_REQUIRED WORK_: Print nothing but the lines below starting at the line that holds "This repository contains" and ending at the line that holds "This data is", including both, each exactly as written.

Records from a data collection
————————
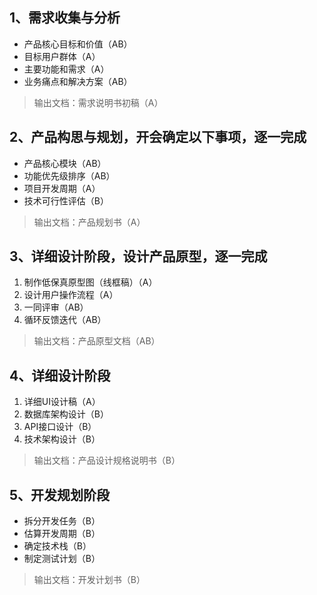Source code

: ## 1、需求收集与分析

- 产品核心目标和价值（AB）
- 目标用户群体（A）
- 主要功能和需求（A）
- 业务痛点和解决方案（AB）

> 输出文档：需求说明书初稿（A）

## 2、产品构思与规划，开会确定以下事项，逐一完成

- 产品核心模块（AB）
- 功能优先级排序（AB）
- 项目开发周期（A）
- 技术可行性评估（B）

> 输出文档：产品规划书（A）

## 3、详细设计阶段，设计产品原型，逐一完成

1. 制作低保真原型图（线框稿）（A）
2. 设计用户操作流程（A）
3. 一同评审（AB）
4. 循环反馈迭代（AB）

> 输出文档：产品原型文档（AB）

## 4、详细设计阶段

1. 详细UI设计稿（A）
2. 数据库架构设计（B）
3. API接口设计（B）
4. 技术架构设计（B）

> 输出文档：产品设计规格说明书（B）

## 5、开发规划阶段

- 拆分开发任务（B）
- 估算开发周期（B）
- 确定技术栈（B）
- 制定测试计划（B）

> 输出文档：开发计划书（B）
————————
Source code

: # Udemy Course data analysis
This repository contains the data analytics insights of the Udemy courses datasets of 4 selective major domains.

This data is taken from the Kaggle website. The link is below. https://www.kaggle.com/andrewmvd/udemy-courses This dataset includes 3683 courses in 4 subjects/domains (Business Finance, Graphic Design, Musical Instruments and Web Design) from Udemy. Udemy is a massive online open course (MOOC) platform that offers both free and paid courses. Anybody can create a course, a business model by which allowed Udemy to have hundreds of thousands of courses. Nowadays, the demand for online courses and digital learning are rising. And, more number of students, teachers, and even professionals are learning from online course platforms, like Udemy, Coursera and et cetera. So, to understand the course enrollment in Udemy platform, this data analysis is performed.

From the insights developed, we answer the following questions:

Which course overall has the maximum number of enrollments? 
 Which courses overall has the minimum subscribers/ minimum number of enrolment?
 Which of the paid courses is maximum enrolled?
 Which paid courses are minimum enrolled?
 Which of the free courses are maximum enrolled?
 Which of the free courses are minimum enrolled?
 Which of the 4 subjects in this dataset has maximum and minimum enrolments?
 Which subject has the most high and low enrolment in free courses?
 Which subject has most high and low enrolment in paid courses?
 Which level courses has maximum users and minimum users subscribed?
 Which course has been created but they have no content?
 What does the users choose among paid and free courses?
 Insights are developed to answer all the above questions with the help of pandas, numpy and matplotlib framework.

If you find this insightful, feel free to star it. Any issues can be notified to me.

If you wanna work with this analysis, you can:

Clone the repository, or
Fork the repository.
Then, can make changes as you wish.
————————
_RESPONSE BOX_:
This repository contains the data analytics insights of the Udemy courses datasets of 4 selective major domains.

This data is taken from the Kaggle website. The link is below. https://www.kaggle.com/andrewmvd/udemy-courses This dataset includes 3683 courses in 4 subjects/domains (Business Finance, Graphic Design, Musical Instruments and Web Design) from Udemy. Udemy is a massive online open course (MOOC) platform that offers both free and paid courses. Anybody can create a course, a business model by which allowed Udemy to have hundreds of thousands of courses. Nowadays, the demand for online courses and digital learning are rising. And, more number of students, teachers, and even professionals are learning from online course platforms, like Udemy, Coursera and et cetera. So, to understand the course enrollment in Udemy platform, this data analysis is performed.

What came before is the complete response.